Bushra, a former refugee, cleans St Hilda’s for two hours a week. In February, she and her daughter Nada went to visit a family member in Iran who was going blind. While there, the coronavirus crisis escalated. Iran—which has now had 90,000 coronavirus cases—went into lockdown while Bushra and Nada were visiting the city of Isafan, where they had friends but nowhere to stay, and very little money.

When TVNZ aired an item about Bushra and Nada’s plight, Jonathan Cutts of St Hilda's church recognised her. Jonathan felt called to help Bushra, and through a series of providential connections —Hamed, an Iranian man; Zaheda, a travel agent; and Sahra, Bushra’s elder daughter—he created a Givealittle page for her.

However, Givealittle takes a month to pay out crowdfunders, and Bushra's need was much more immediate than that. Jonathan approached the leadership of St Hilda's, asking them to underwrite the page, so that the travellers could come home as soon as possible. Through the church's Barnabas Fund, for people who need emergency relief, the church was able to help. The Givealittle page was created on Monday April 13. “By about 1am that night—I was staying up late looking at it—people had given a thousand dollars,” Jonathan says.

Jonathan used social media connections to help promote the Givealittle page. “I have six or seven hundred friends on Facebook,” he said, “and I messaged all of them.” He also joined community and neighbourhood Facebook groups, and posted links to the Givealittle page there. Hamed and Zaheda were also able to post the link in Muslim-specific community Facebook pages.

WhatsApp was also a vital means of communication. “Sahra was talking to her Mum on the phone; Hamed was phoning and WhatsApping friends in Iran; I created a Whatsapp group for Sahra, Hamed, and I—even though we still haven’t met each other.”

Donation amounts varied, from several anonymous donations of $500 to people giving $5—whatever they had. Three days after the Givealittle page was started, Bushra and Nada left Tehran on Qatar Airways, the only carrier still operating out of the country. After a layover in Qatar, they arrived in Auckland, where they are quarantining in a hotel until May 2.
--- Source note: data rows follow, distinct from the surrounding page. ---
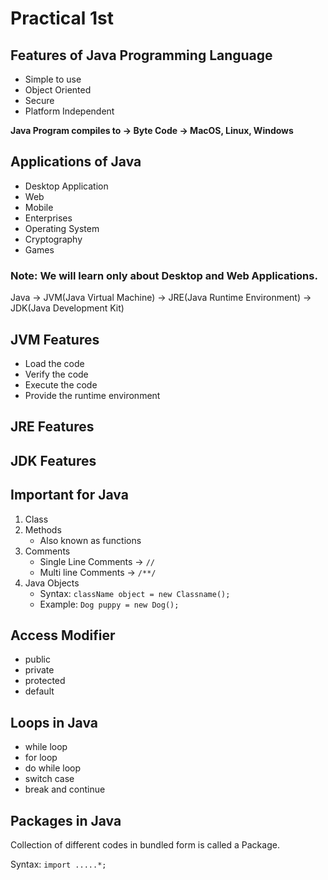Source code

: # Practical 1st

## Features of Java Programming Language

- Simple to use
- Object Oriented
- Secure
- Platform Independent

**Java Program compiles to -> Byte Code -> MacOS, Linux, Windows**

## Applications of Java

- Desktop Application
- Web
- Mobile
- Enterprises
- Operating System
- Cryptography
- Games

### Note: We will learn only about Desktop and Web Applications.

Java -> JVM(Java Virtual Machine) -> JRE(Java Runtime Environment) -> JDK(Java Development Kit)

## JVM Features

- Load the code
- Verify the code
- Execute the code
- Provide the runtime environment

## JRE Features

## JDK Features

## Important for Java

1. Class
2. Methods
   - Also known as functions
3. Comments
   - Single Line Comments -> `//`
   - Multi line Comments -> `/**/`
4. Java Objects
   - Syntax: `className object = new Classname();`
   - Example: `Dog puppy = new Dog();`

## Access Modifier

- public
- private
- protected
- default

## Loops in Java

- while loop
- for loop
- do while loop
- switch case
- break and continue

## Packages in Java

Collection of different codes in bundled form is called a Package.

Syntax: `import .....*;`
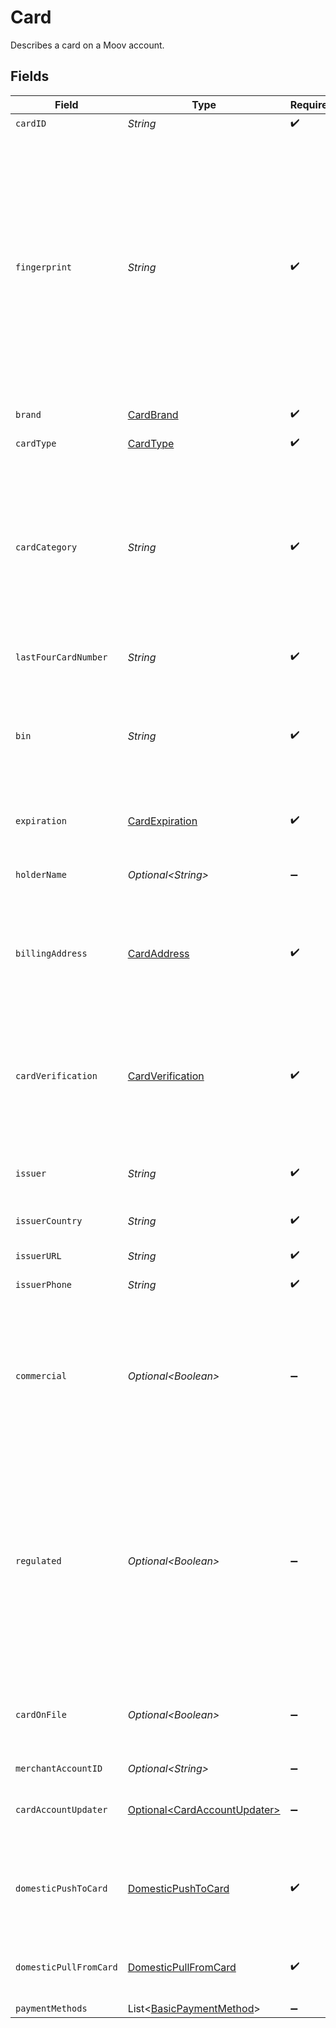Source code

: # Card

Describes a card on a Moov account.


## Fields

| Field                                                                                                                                                                                                                                                                    | Type                                                                                                                                                                                                                                                                     | Required                                                                                                                                                                                                                                                                 | Description                                                                                                                                                                                                                                                              | Example                                                                                                                                                                                                                                                                  |
| ------------------------------------------------------------------------------------------------------------------------------------------------------------------------------------------------------------------------------------------------------------------------ | ------------------------------------------------------------------------------------------------------------------------------------------------------------------------------------------------------------------------------------------------------------------------ | ------------------------------------------------------------------------------------------------------------------------------------------------------------------------------------------------------------------------------------------------------------------------ | ------------------------------------------------------------------------------------------------------------------------------------------------------------------------------------------------------------------------------------------------------------------------ | ------------------------------------------------------------------------------------------------------------------------------------------------------------------------------------------------------------------------------------------------------------------------ |
| `cardID`                                                                                                                                                                                                                                                                 | *String*                                                                                                                                                                                                                                                                 | :heavy_check_mark:                                                                                                                                                                                                                                                       | ID of the card.                                                                                                                                                                                                                                                          | 01234567-89ab-cdef-0123-456789abcdef                                                                                                                                                                                                                                     |
| `fingerprint`                                                                                                                                                                                                                                                            | *String*                                                                                                                                                                                                                                                                 | :heavy_check_mark:                                                                                                                                                                                                                                                       | Uniquely identifies a linked payment card or token.<br/>For Apple Pay, the fingerprint is based on the tokenized card number and may vary based on the user's device.<br/>This field can be used to identify specific payment methods across multiple accounts on your platform. | 9948962d92a1ce40c9f918cd9ece3a22bde62fb325a2f1fe2e833969de672ba3                                                                                                                                                                                                         |
| `brand`                                                                                                                                                                                                                                                                  | [CardBrand](../../models/components/CardBrand.md)                                                                                                                                                                                                                        | :heavy_check_mark:                                                                                                                                                                                                                                                       | The card brand.                                                                                                                                                                                                                                                          | Visa                                                                                                                                                                                                                                                                     |
| `cardType`                                                                                                                                                                                                                                                               | [CardType](../../models/components/CardType.md)                                                                                                                                                                                                                          | :heavy_check_mark:                                                                                                                                                                                                                                                       | The type of the card.                                                                                                                                                                                                                                                    | credit                                                                                                                                                                                                                                                                   |
| `cardCategory`                                                                                                                                                                                                                                                           | *String*                                                                                                                                                                                                                                                                 | :heavy_check_mark:                                                                                                                                                                                                                                                       | The category or level of the card defined by the issuer.<br/>Examples include, but not limited to, "REWARDS", "TRADITIONAL REWARDS", "CLASSIC", and "CORPORATE PURCHASING".                                                                                              |                                                                                                                                                                                                                                                                          |
| `lastFourCardNumber`                                                                                                                                                                                                                                                     | *String*                                                                                                                                                                                                                                                                 | :heavy_check_mark:                                                                                                                                                                                                                                                       | Last four digits of the card number                                                                                                                                                                                                                                      |                                                                                                                                                                                                                                                                          |
| `bin`                                                                                                                                                                                                                                                                    | *String*                                                                                                                                                                                                                                                                 | :heavy_check_mark:                                                                                                                                                                                                                                                       | The first six to eight digits of the card number, which identifies the financial institution that issued the card.                                                                                                                                                       |                                                                                                                                                                                                                                                                          |
| `expiration`                                                                                                                                                                                                                                                             | [CardExpiration](../../models/components/CardExpiration.md)                                                                                                                                                                                                              | :heavy_check_mark:                                                                                                                                                                                                                                                       | The expiration date of the card or token.                                                                                                                                                                                                                                | {<br/>"month": "01",<br/>"year": "21"<br/>}                                                                                                                                                                                                                              |
| `holderName`                                                                                                                                                                                                                                                             | *Optional\<String>*                                                                                                                                                                                                                                                      | :heavy_minus_sign:                                                                                                                                                                                                                                                       | The name of the cardholder as it appears on the card.                                                                                                                                                                                                                    |                                                                                                                                                                                                                                                                          |
| `billingAddress`                                                                                                                                                                                                                                                         | [CardAddress](../../models/components/CardAddress.md)                                                                                                                                                                                                                    | :heavy_check_mark:                                                                                                                                                                                                                                                       | N/A                                                                                                                                                                                                                                                                      | {<br/>"addressLine1": "123 Main Street",<br/>"addressLine2": "Apt 302",<br/>"city": "Boulder",<br/>"stateOrProvince": "CO",<br/>"postalCode": "80301",<br/>"country": "US"<br/>}                                                                                         |
| `cardVerification`                                                                                                                                                                                                                                                       | [CardVerification](../../models/components/CardVerification.md)                                                                                                                                                                                                          | :heavy_check_mark:                                                                                                                                                                                                                                                       | The results of submitting cardholder data to a card network for verification.                                                                                                                                                                                            | {<br/>"cvv": "match",<br/>"addressLine1": "match",<br/>"postalCode": "match",<br/>"accountName": {<br/>"firstName": "match",<br/>"lastName": "match",<br/>"middleName": "match",<br/>"fullName": "match"<br/>}<br/>}                                                     |
| `issuer`                                                                                                                                                                                                                                                                 | *String*                                                                                                                                                                                                                                                                 | :heavy_check_mark:                                                                                                                                                                                                                                                       | Financial institution that issued the card.                                                                                                                                                                                                                              |                                                                                                                                                                                                                                                                          |
| `issuerCountry`                                                                                                                                                                                                                                                          | *String*                                                                                                                                                                                                                                                                 | :heavy_check_mark:                                                                                                                                                                                                                                                       | Country where the card was issued.                                                                                                                                                                                                                                       |                                                                                                                                                                                                                                                                          |
| `issuerURL`                                                                                                                                                                                                                                                              | *String*                                                                                                                                                                                                                                                                 | :heavy_check_mark:                                                                                                                                                                                                                                                       | URL of the issuer.                                                                                                                                                                                                                                                       |                                                                                                                                                                                                                                                                          |
| `issuerPhone`                                                                                                                                                                                                                                                            | *String*                                                                                                                                                                                                                                                                 | :heavy_check_mark:                                                                                                                                                                                                                                                       | Phone number of the issuer.                                                                                                                                                                                                                                              |                                                                                                                                                                                                                                                                          |
| `commercial`                                                                                                                                                                                                                                                             | *Optional\<Boolean>*                                                                                                                                                                                                                                                     | :heavy_minus_sign:                                                                                                                                                                                                                                                       | If true, the card is for commercial use, or associated with a business.<br/>If false, the card is associated with a general consumer.                                                                                                                                    |                                                                                                                                                                                                                                                                          |
| `regulated`                                                                                                                                                                                                                                                              | *Optional\<Boolean>*                                                                                                                                                                                                                                                     | :heavy_minus_sign:                                                                                                                                                                                                                                                       | If true, the card issuing bank is regulated, and the scheme fees for debit transactions will be limited based on the Durbin Amendment.<br/>If false, the card issuing bank is not regulated, and the scheme fees will not be limited.                                    |                                                                                                                                                                                                                                                                          |
| `cardOnFile`                                                                                                                                                                                                                                                             | *Optional\<Boolean>*                                                                                                                                                                                                                                                     | :heavy_minus_sign:                                                                                                                                                                                                                                                       | Indicates cardholder has authorized card to be stored for future payments.                                                                                                                                                                                               |                                                                                                                                                                                                                                                                          |
| `merchantAccountID`                                                                                                                                                                                                                                                      | *Optional\<String>*                                                                                                                                                                                                                                                      | :heavy_minus_sign:                                                                                                                                                                                                                                                       | N/A                                                                                                                                                                                                                                                                      |                                                                                                                                                                                                                                                                          |
| `cardAccountUpdater`                                                                                                                                                                                                                                                     | [Optional\<CardAccountUpdater>](../../models/components/CardAccountUpdater.md)                                                                                                                                                                                           | :heavy_minus_sign:                                                                                                                                                                                                                                                       | The results of the most recent card update request.                                                                                                                                                                                                                      | {<br/>"updatedOn": "2024-05-06T12:20:38.184Z",<br/>"updateType": "number-update"<br/>}                                                                                                                                                                                   |
| `domesticPushToCard`                                                                                                                                                                                                                                                     | [DomesticPushToCard](../../models/components/DomesticPushToCard.md)                                                                                                                                                                                                      | :heavy_check_mark:                                                                                                                                                                                                                                                       | Indicates which level of domestic push-to-card transfer is supported by the card, if any.                                                                                                                                                                                | standard                                                                                                                                                                                                                                                                 |
| `domesticPullFromCard`                                                                                                                                                                                                                                                   | [DomesticPullFromCard](../../models/components/DomesticPullFromCard.md)                                                                                                                                                                                                  | :heavy_check_mark:                                                                                                                                                                                                                                                       | Indicates if the card supports domestic pull-from-card transfer.                                                                                                                                                                                                         | supported                                                                                                                                                                                                                                                                |
| `paymentMethods`                                                                                                                                                                                                                                                         | List\<[BasicPaymentMethod](../../models/components/BasicPaymentMethod.md)>                                                                                                                                                                                               | :heavy_minus_sign:                                                                                                                                                                                                                                                       | N/A                                                                                                                                                                                                                                                                      |                                                                                                                                                                                                                                                                          |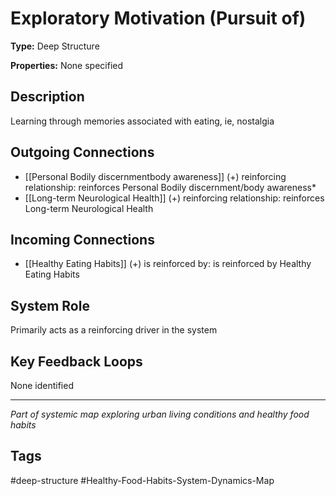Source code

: # Exploratory Motivation (Pursuit of)

**Type:** Deep Structure

**Properties:** None specified

## Description
Learning through memories associated with eating, ie, nostalgia

## Outgoing Connections
- [[Personal Bodily discernmentbody awareness]] (+) reinforcing relationship: reinforces Personal Bodily discernment/body awareness*
- [[Long-term  Neurological  Health]] (+) reinforcing relationship: reinforces Long-term  Neurological  Health

## Incoming Connections
- [[Healthy Eating Habits]] (+) is reinforced by: is reinforced by Healthy Eating Habits

## System Role
Primarily acts as a reinforcing driver in the system

## Key Feedback Loops
None identified

---
*Part of systemic map exploring urban living conditions and healthy food habits*

## Tags
#deep-structure #Healthy-Food-Habits-System-Dynamics-Map
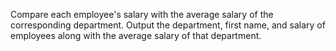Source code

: Compare each employee's salary with the average salary of the corresponding department.
Output the department, first name, and salary of employees along with the average salary of that department.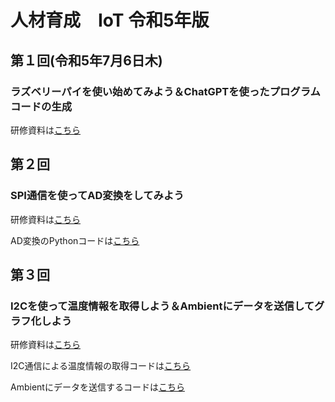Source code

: # 人材育成　IoT 令和5年版
## 第１回(令和5年7月6日木)
### ラズベリーパイを使い始めてみよう＆ChatGPTを使ったプログラムコードの生成
研修資料は[こちら](https://view.officeapps.live.com/op/view.aspx?src=https%3A%2F%2Fraw.githubusercontent.com%2FSangise%2FIoT_R5%2Fmain%2F%25E7%25AC%25AC1%25E5%259B%259E%2F%25E7%25AC%25AC1%25E5%259B%259E%25E7%25A0%2594%25E4%25BF%25AE%25E8%25B3%2587%25E6%2596%2599%25EF%25BC%2588R5%25EF%25BC%2589%25E8%25BB%25BD%25E9%2587%258F%25E7%2589%2588.pptx&wdOrigin=BROWSELINK)


## 第２回
### SPI通信を使ってAD変換をしてみよう
研修資料は[こちら](https://view.officeapps.live.com/op/view.aspx?src=https%3A%2F%2Fraw.githubusercontent.com%2FSangise%2FIoT_R5%2Fmain%2F%25E7%25AC%25AC2%25E5%259B%259E%2F%25E7%25AC%25AC2%25E5%259B%259E%25E8%25B3%2587%25E6%2596%2599%25E8%25B3%2587%25E6%2596%2599%25EF%25BC%2588R5%25EF%25BC%2589_%25E3%2583%2587%25E3%2583%25BC%25E3%2582%25BF%25E7%25B8%25AE%25E5%25B0%258F%25E7%2589%2588.pptx&wdOrigin=BROWSELINK)

AD変換のPythonコードは[こちら]()


## 第３回
### I2Cを使って温度情報を取得しよう＆Ambientにデータを送信してグラフ化しよう
研修資料は[こちら](https://view.officeapps.live.com/op/view.aspx?src=https%3A%2F%2Fraw.githubusercontent.com%2FSangise%2FIoT_R5%2Fmain%2F%25E7%25AC%25AC3%25E5%259B%259E%2F%25E7%25AC%25AC3%25E5%259B%259E%25E7%25A0%2594%25E4%25BF%25AE%25E8%25B3%2587%25E6%2596%2599%25EF%25BC%2588R5%25EF%25BC%2589_%25E8%25BB%25BD%25E9%2587%258F%25E7%2589%2588.pptx&wdOrigin=BROWSELINK)

I2C通信による温度情報の取得コードは[こちら](https://github.com/Sangise/IoT_R5/blob/main/%E7%AC%AC3%E5%9B%9E/adt7410.py)

Ambientにデータを送信するコードは[こちら](https://github.com/Sangise/IoT_R5/blob/main/%E7%AC%AC3%E5%9B%9E/adt7410_ambient.py)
“Thank you for all your kind words and keeping us in your prayers,” said Sahra in an update on the Givealittle page. “Humanity does not vary from nation to nation,” said Hamed, who organised friends in Iran to get Bushra and Nada to the Tehran airport, a 4 hour drive from where they were staying. “I'm very honoured to be a small ring in this love chain we made above the oceans to get Bushra and Nada back home.”

Reflecting on the generosity of strangers which made Bushra and Nada’s safe return possible, Jonathan says, “It was an outpouring of love for someone. I had this amazing sense that God was so concerned about this woman, that he loves her so much he would use anybody to help her.”